Sky High Shrimp and Oyster Prices Looming in Louisiana’s Future
Lovers of Louisiana seafood, particularly oysters and shrimp, will soon be paying even more for these Gulf of Mexico delicacies in the coming months, years, and perhaps even decades. But, in return for those high prices Louisiana may get something even more valuable in return. That something more valuable is our state's vanishing coastline, which I think we can all agree is a little more important than the cost of a shrimp platter or fried oyster po'boy.
Construction on one of the most aggressive plans to restore Louisiana's coastline could begin as early as March of this year. And according to an Army Corps of Engineers study part of the "cost" of this project will come in the form of significantly higher shrimp and oyster prices that are produced out of the area around Barataria Bay.
That portion of Louisiana's coastline has long been lauded as a major producer of shrimp and oysters although shrimp production in the area has dropped by about 30% over the past 10 years and oyster production by about half.
What is Causing Shrimp and Oyster Prices to be so High?
If you haven't priced Gulf Shrimp and Gulf Oysters I can tell you from personal experience they are not cheap. The implementation of the $2.5 billion Mid-Barataria Sediment Diversion will like make those prices climb even higher. For many in the Louisiana Seafood industry, it's a given that the prices will climb too high for many consumers.
What is the Mid-Barataria Sediment Diversion?
That is the most recent plan approved by the state of Louisiana and the Army Corps of Engineers to help restore Louisiana's eroding coastline. It's estimated the project which will divert water from the Mississippi River through a section of the levee in Plaquemines Parish. That mud-laden river water will flow through the marshes depositing enough silt and sediment to revive some 21 square miles of marshland along the coast.

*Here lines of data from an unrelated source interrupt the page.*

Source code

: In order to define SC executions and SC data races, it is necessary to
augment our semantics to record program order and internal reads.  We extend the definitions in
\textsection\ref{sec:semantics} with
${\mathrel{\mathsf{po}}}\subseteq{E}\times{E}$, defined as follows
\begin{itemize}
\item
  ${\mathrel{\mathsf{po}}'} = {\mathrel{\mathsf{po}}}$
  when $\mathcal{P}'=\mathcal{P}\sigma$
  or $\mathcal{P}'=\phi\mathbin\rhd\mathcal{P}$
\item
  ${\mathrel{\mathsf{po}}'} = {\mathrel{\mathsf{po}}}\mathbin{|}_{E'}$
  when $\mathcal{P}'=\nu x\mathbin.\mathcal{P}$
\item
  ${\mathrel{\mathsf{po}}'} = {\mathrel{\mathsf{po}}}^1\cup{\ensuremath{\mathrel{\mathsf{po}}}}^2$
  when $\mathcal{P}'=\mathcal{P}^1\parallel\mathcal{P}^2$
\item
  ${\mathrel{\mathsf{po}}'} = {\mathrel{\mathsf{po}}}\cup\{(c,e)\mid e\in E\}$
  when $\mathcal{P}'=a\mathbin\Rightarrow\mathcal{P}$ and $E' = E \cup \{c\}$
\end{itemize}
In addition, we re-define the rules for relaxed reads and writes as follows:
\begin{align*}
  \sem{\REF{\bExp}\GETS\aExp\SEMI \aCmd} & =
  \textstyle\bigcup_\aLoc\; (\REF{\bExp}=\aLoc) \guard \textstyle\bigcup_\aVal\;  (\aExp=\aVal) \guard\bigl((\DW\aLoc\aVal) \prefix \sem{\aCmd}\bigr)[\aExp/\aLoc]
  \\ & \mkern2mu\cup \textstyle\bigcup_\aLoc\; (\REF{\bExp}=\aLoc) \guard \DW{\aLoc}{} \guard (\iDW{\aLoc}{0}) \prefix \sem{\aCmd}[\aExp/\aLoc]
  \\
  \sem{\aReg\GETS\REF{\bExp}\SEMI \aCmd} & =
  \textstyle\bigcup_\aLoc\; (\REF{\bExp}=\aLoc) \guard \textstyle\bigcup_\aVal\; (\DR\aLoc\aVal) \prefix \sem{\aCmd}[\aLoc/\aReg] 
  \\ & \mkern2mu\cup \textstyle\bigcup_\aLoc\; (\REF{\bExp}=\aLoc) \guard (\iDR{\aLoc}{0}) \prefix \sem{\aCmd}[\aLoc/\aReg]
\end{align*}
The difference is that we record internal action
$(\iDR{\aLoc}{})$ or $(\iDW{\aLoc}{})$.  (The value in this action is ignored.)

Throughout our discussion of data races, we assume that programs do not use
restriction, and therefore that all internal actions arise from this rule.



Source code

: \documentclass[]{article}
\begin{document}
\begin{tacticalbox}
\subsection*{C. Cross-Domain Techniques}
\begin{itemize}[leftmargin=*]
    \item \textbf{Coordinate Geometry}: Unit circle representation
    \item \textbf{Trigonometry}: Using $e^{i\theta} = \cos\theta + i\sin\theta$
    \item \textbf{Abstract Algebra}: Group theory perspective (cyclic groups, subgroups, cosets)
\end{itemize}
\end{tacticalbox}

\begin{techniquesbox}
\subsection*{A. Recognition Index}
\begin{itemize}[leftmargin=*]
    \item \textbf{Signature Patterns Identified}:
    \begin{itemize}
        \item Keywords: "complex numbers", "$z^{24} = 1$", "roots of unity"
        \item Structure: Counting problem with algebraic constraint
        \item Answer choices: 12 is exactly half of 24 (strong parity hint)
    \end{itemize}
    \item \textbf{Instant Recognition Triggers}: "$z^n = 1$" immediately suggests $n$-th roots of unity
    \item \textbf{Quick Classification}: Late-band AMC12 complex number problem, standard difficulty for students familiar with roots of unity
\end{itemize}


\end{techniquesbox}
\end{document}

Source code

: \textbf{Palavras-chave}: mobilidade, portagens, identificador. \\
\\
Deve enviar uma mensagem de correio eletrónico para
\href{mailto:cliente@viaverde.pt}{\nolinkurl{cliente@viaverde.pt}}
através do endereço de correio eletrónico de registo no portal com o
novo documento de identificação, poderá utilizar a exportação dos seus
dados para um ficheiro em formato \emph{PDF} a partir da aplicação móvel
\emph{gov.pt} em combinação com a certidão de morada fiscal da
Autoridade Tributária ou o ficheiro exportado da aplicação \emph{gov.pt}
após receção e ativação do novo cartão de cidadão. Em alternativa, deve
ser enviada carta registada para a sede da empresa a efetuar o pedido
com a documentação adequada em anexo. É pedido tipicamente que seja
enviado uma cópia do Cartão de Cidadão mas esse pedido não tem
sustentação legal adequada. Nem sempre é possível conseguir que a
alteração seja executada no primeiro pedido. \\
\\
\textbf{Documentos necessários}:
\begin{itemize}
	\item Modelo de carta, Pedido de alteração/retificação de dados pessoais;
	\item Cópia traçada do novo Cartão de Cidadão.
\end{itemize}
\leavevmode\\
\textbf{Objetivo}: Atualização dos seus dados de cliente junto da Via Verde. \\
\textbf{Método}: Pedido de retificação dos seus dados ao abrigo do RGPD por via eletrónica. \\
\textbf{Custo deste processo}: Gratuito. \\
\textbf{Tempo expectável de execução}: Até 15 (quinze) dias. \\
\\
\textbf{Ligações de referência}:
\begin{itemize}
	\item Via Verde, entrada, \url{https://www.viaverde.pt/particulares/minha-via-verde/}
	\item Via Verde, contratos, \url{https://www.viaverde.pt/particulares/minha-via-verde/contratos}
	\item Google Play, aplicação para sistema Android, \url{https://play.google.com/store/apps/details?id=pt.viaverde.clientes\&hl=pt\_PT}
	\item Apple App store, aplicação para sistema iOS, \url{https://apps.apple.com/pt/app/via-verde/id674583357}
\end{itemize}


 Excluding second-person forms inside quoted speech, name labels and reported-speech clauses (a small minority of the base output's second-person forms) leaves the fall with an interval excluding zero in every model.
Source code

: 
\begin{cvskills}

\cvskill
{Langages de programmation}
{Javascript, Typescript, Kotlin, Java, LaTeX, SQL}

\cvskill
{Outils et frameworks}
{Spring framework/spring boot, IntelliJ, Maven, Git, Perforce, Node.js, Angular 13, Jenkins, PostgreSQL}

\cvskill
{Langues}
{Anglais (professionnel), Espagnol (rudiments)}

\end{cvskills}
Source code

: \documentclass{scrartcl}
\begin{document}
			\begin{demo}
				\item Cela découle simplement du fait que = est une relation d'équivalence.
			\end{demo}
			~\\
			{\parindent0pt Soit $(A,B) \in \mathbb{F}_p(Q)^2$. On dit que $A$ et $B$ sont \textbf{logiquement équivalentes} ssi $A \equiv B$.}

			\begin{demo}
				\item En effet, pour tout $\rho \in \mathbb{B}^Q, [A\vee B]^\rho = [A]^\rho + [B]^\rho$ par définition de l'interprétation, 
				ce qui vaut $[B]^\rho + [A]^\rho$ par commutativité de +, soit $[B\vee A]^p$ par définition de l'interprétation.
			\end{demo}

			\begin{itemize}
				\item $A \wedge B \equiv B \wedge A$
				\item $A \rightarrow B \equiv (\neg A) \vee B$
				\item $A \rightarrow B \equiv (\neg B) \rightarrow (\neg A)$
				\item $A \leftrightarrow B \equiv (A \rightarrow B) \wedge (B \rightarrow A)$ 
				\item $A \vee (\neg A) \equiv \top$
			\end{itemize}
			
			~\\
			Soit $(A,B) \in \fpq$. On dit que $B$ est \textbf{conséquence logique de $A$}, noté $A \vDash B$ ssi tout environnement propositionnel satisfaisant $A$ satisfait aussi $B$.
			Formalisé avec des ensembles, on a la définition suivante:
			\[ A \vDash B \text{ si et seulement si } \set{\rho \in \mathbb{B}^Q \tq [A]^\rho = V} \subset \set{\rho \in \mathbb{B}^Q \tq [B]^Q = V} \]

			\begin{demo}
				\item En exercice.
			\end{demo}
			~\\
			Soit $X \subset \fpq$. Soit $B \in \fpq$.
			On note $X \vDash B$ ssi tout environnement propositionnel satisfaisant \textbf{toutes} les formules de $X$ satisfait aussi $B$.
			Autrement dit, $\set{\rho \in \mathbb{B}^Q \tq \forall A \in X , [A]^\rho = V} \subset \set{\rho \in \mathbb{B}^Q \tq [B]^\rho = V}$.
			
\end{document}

Why Will the Mid-Barataria Sediment Diversion Make Shrimp and Oyster Prices Rise?
The influx of sediment-laden river water into the marshes off of Barataria Bay will drive shrimp to deeper waters in the Gulf. That means shrimpers will spend more time and money sailing out to harvest them. It's estimated by the Army Corp of Engineers that the silt and sediment will likely smother some existing oyster beds reducing the amount of available product for fishermen to harvest.
What are the Benefits of the Mid-Barataria Sediment Diversion?
The obvious benefit is the restoration of Louisiana's coastline. It's estimated an area of land the size of the state of Delaware has been lost to coastal erosion. This will slow the erosion process down and help establish new land areas. And, if a project of this magnitude is not attempted the state's coastline could lose twice the amount of land that we've already lost.
Public Hearings on the Project are Already Planned.
If you'd like to voice your thoughts, either pro or con for the project you can attend a public hearing. There is one scheduled in Baton Rouge on January 31st, one in Houma on February 2nd. A public hearing is planned for New Orleans on February 7th and Southwest Louisiana will have a chance to sound off in Lake Charles at a public hearing planned for February 16th.
While the long-term gains are quite promising, it will be a tough go for Louisiana's seafood farming families and those who love delicious Louisiana seafood. Fishermen will have to seek out new areas and bear the added costs. Those costs will have to be passed down to consumers. Then consumers will decide if they are willing to "pay the price" for Louisiana seafood or if they will opt for cheaper imported seafood.